I didn't say it's wrong -- it is fine and accurate. What I'm saying is that 
it's not really suitable for predictions; for answering questions like: how 
many objects of a given type/ types can I allocate before an OOM hits me? It 
doesn't really surprise me that much, but it would be nice. For measuring 
already allocated stuff it's more than fine of course.
                
> RamUsageEstimator.NUM_BYTES_ARRAY_HEADER and other constants are incorrect
> --------------------------------------------------------------------------
>
>                 Key: LUCENE-3867
>                 URL: https://issues.apache.org/jira/browse/LUCENE-3867
>             Project: Lucene - Java
>          Issue Type: Bug
>          Components: core/index
>            Reporter: Shai Erera
>            Assignee: Uwe Schindler
>            Priority: Trivial
>             Fix For: 3.6, 4.0
>
>         Attachments: LUCENE-3867-3.x.patch, LUCENE-3867-compressedOops.patch, 
> LUCENE-3867.patch, LUCENE-3867.patch, LUCENE-3867.patch, LUCENE-3867.patch, 
> LUCENE-3867.patch, LUCENE-3867.patch, LUCENE-3867.patch, LUCENE-3867.patch, 
> LUCENE-3867.patch, LUCENE-3867.patch, LUCENE-3867.patch, LUCENE-3867.patch, 
> LUCENE-3867.patch, LUCENE-3867.patch, LUCENE-3867.patch, LUCENE-3867.patch, 
> LUCENE-3867.patch, LUCENE-3867.patch, LUCENE-3867.patch
>
>
> RamUsageEstimator.NUM_BYTES_ARRAY_HEADER is computed like that: 
> NUM_BYTES_OBJECT_HEADER + NUM_BYTES_INT + NUM_BYTES_OBJECT_REF. The 
> NUM_BYTES_OBJECT_REF part should not be included, at least not according to 
> this page: http://www.javamex.com/tutorials/memory/array_memory_usage.shtml
> {quote}
> A single-dimension array is a single object. As expected, the array has the 
> usual object header. However, this object head is 12 bytes to accommodate a 
> four-byte array length.

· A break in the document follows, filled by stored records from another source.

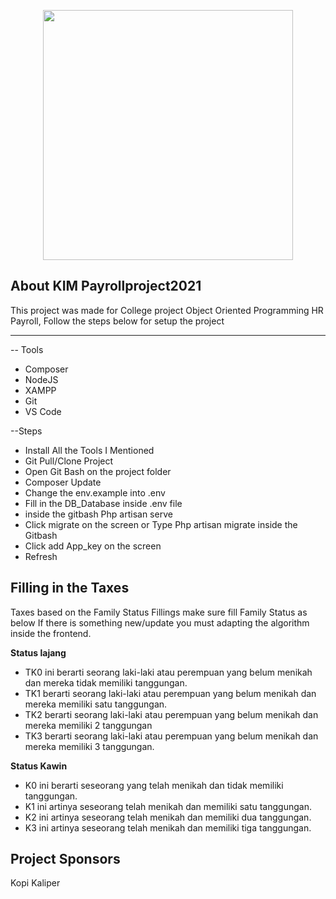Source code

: 
<p align="center"><a href="https://laravel.com" target="_blank"><img src="https://raw.githubusercontent.com/hakimadni/payrollproject2021/main/public/img/Group%2015%20(6).png" width="400"></a></p>

## About KIM Payrollproject2021

This project was made for College project Object Oriented Programming HR Payroll,
Follow the steps below for setup the project

---
-- Tools

- Composer
- NodeJS
- XAMPP
- Git
- VS Code

--Steps

- Install All the Tools I Mentioned
- Git Pull/Clone Project
- Open Git Bash on the project folder
- Composer Update
- Change the env.example into .env
- Fill in the DB_Database inside .env file
- inside the gitbash Php artisan serve
- Click migrate on the screen or Type Php artisan migrate inside the Gitbash
- Click add App_key on the screen
- Refresh


## Filling in the Taxes 

Taxes based on the Family Status Fillings make sure fill Family Status as below
If there is something new/update you must adapting the algorithm inside the frontend.

**Status lajang**

-   TK0 ini berarti seorang laki-laki atau perempuan yang belum menikah dan mereka tidak memiliki tanggungan.
-   TK1 berarti seorang laki-laki atau perempuan yang belum menikah dan mereka memiliki satu tanggungan.
-   TK2 berarti seorang laki-laki atau perempuan yang belum menikah dan mereka memiliki 2 tanggungan
-   TK3 berarti seorang laki-laki atau perempuan yang belum menikah dan mereka memiliki 3 tanggungan.

**Status Kawin**

-   K0 ini berarti seseorang yang telah menikah dan tidak memiliki tanggungan.
-   K1 ini artinya seseorang telah menikah dan memiliki satu tanggungan.
-   K2 ini artinya seseorang telah menikah dan memiliki dua tanggungan.
-   K3 ini artinya seseorang telah menikah dan memiliki tiga tanggungan.

## Project Sponsors

Kopi Kaliper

Then comes the actual array data which, as you might 
> expect, consists of the number of elements multiplied by the number of bytes 
> required for one element, depending on its type. The memory usage for one 
> element is 4 bytes for an object reference ...
> {quote}
> While on it, I wrote a sizeOf(String) impl, and I wonder how do people feel 
> about including such helper methods in RUE, as static, stateless, methods? 
> It's not perfect, there's some room for improvement I'm sure, here it is:
> {code}
>       /**
>        * Computes the approximate size of a String object. Note that if this 
> object
>        * is also referenced by another object, you should add
>        * {@link RamUsageEstimator#NUM_BYTES_OBJECT_REF} to the result of this
>        * method.
>        */
>       public static int sizeOf(String str) {
>               return 2 * str.length() + 6 // chars + additional safeness for 
> arrays alignment
>                               + 3 * RamUsageEstimator.NUM_BYTES_INT // String 
> maintains 3 integers
>                               + RamUsageEstimator.NUM_BYTES_ARRAY_HEADER // 
> char[] array
>                               + RamUsageEstimator.NUM_BYTES_OBJECT_HEADER; // 
> String object
>       }
> {code}
> If people are not against it, I'd like to also add sizeOf(int[] / byte[] / 
> long[] / double[] ... and String[]).